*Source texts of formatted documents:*
--- START ---

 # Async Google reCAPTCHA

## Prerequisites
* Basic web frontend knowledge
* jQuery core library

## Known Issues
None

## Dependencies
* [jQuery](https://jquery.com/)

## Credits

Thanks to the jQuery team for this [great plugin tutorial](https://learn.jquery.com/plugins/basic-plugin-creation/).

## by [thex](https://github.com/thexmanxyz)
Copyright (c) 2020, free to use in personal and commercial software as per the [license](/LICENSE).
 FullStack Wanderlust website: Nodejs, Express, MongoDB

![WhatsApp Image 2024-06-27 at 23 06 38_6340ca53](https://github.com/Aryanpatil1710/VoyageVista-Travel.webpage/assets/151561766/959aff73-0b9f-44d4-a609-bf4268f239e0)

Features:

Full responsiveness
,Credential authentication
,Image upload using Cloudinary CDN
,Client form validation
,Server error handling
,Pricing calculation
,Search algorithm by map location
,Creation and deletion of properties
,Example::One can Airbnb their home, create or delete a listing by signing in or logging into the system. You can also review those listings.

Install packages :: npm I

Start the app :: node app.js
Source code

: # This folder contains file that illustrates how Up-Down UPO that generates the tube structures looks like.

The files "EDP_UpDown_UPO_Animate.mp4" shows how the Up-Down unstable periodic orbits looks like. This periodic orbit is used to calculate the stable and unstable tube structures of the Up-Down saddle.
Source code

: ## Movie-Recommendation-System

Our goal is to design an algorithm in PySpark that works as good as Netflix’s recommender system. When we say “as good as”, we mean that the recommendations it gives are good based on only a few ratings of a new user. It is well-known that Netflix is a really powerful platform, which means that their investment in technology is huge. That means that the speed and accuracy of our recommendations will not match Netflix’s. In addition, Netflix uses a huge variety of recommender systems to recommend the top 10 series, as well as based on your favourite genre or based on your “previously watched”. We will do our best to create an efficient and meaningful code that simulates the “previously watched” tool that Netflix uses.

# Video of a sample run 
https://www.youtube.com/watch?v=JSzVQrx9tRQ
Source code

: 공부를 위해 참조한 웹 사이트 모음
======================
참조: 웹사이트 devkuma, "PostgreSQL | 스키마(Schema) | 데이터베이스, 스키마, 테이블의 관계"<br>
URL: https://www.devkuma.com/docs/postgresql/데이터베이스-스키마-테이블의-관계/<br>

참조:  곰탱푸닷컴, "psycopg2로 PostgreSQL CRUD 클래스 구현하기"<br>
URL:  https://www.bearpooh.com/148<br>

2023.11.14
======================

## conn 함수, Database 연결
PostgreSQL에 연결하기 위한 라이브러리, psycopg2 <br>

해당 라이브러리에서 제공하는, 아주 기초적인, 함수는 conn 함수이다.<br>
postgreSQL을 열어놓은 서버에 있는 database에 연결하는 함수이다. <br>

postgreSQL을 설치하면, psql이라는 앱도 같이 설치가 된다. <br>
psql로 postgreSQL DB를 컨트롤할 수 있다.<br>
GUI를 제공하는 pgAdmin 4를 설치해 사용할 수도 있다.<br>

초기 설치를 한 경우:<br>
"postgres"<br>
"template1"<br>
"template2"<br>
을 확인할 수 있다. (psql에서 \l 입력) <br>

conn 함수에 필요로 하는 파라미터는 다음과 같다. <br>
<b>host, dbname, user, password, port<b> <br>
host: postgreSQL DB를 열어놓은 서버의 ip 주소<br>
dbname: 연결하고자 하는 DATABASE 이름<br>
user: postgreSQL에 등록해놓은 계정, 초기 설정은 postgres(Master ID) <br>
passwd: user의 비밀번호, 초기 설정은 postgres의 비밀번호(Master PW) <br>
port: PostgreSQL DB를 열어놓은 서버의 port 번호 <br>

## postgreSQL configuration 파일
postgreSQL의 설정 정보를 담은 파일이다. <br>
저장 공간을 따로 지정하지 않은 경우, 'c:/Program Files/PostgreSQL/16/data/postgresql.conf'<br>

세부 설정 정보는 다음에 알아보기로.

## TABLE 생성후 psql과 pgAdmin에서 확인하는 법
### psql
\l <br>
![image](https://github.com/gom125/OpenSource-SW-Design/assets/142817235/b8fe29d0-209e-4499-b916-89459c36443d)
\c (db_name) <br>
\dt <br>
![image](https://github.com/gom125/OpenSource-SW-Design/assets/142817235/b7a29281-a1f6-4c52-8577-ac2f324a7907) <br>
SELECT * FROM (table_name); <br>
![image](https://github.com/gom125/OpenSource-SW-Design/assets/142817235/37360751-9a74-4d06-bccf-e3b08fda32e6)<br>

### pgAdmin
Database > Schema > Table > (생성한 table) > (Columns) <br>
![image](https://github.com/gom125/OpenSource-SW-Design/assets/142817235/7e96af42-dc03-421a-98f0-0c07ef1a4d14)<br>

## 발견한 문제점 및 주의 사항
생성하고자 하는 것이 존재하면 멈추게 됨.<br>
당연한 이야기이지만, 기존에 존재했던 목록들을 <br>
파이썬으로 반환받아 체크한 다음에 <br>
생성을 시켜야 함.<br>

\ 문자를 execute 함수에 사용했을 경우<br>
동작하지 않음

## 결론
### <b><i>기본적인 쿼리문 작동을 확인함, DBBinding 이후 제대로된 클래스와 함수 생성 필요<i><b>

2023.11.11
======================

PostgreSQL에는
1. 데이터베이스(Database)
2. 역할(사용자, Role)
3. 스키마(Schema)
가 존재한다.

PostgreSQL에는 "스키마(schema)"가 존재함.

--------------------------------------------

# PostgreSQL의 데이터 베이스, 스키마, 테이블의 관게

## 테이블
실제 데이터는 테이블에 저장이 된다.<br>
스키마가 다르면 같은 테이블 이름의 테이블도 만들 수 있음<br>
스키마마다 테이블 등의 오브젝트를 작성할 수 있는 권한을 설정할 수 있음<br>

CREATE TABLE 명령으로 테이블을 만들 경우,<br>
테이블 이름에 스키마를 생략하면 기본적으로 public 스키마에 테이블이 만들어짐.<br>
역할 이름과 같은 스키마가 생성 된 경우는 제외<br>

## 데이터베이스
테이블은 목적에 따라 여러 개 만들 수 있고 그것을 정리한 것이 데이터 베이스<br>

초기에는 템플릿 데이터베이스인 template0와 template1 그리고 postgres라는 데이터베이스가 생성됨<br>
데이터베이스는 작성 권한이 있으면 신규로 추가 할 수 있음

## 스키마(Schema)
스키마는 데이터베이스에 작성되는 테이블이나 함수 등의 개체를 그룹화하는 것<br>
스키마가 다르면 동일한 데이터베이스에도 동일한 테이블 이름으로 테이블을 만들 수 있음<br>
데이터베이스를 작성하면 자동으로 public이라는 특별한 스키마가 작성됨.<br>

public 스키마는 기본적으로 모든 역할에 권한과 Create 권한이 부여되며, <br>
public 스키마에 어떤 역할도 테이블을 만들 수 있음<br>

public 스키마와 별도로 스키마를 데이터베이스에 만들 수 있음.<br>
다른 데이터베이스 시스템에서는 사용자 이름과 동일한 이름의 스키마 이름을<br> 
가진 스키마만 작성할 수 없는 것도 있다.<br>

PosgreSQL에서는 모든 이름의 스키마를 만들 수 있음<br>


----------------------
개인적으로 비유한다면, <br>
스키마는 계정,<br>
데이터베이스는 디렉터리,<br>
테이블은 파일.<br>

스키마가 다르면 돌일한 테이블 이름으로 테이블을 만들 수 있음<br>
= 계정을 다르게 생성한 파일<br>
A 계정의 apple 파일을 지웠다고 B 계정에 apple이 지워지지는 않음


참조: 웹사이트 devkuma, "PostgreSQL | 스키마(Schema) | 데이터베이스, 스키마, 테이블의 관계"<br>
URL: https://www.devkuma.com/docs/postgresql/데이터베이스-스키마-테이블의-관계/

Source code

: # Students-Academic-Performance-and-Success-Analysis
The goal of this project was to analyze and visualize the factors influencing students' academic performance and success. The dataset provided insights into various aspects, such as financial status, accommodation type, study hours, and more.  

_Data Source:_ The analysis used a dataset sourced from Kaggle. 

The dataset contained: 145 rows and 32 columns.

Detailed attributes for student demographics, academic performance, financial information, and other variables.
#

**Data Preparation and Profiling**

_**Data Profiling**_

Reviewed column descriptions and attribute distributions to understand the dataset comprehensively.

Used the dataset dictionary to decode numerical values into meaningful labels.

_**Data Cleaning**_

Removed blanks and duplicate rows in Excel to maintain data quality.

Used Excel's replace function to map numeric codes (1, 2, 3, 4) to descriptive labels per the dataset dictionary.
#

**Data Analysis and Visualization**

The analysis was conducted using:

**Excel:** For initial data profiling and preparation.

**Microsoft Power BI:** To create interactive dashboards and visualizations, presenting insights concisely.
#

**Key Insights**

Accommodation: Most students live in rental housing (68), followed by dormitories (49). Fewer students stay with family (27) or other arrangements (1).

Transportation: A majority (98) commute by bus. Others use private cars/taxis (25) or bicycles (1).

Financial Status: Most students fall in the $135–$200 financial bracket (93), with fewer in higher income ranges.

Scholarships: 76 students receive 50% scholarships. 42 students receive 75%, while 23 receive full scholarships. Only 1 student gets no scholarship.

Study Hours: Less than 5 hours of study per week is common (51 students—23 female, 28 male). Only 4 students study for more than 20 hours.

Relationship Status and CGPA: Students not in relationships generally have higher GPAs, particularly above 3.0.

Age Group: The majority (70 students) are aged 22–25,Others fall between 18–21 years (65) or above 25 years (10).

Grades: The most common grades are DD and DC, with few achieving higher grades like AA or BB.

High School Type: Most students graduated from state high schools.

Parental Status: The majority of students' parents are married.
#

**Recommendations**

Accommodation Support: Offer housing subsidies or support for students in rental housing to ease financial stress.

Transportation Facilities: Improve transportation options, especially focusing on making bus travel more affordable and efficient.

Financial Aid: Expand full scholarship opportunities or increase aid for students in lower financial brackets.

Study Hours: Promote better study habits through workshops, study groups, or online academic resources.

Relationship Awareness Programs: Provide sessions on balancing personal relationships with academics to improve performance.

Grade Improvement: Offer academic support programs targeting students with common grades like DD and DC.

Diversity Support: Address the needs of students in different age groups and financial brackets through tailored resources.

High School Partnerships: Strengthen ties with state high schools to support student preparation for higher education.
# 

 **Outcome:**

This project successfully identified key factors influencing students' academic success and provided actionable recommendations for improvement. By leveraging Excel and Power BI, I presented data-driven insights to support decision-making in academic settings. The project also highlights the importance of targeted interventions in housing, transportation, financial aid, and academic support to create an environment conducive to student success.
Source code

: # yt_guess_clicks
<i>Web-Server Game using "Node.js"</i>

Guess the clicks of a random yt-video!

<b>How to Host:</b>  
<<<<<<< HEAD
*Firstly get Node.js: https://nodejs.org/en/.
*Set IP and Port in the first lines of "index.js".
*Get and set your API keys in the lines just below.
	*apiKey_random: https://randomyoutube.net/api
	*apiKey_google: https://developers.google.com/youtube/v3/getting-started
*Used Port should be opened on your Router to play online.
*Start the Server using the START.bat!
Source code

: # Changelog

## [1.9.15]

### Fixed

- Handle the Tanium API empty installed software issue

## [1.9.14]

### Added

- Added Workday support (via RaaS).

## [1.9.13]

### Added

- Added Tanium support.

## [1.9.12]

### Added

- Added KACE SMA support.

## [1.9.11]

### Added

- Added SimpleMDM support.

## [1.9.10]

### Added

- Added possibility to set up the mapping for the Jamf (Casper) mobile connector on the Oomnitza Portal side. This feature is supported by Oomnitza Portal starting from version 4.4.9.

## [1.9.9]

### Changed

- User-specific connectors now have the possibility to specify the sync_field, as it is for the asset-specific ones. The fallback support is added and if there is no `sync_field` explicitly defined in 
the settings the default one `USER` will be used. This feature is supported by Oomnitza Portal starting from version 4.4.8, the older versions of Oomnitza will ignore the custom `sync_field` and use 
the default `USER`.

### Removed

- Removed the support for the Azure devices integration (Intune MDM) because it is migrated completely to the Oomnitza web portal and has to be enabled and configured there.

--- END ---

*Description of the task:* Lines with the word "Master" in them are the answer; report each one from the data.

*Response:*
user: postgreSQL에 등록해놓은 계정, 초기 설정은 postgres(Master ID) <br>
passwd: user의 비밀번호, 초기 설정은 postgres의 비밀번호(Master PW) <br>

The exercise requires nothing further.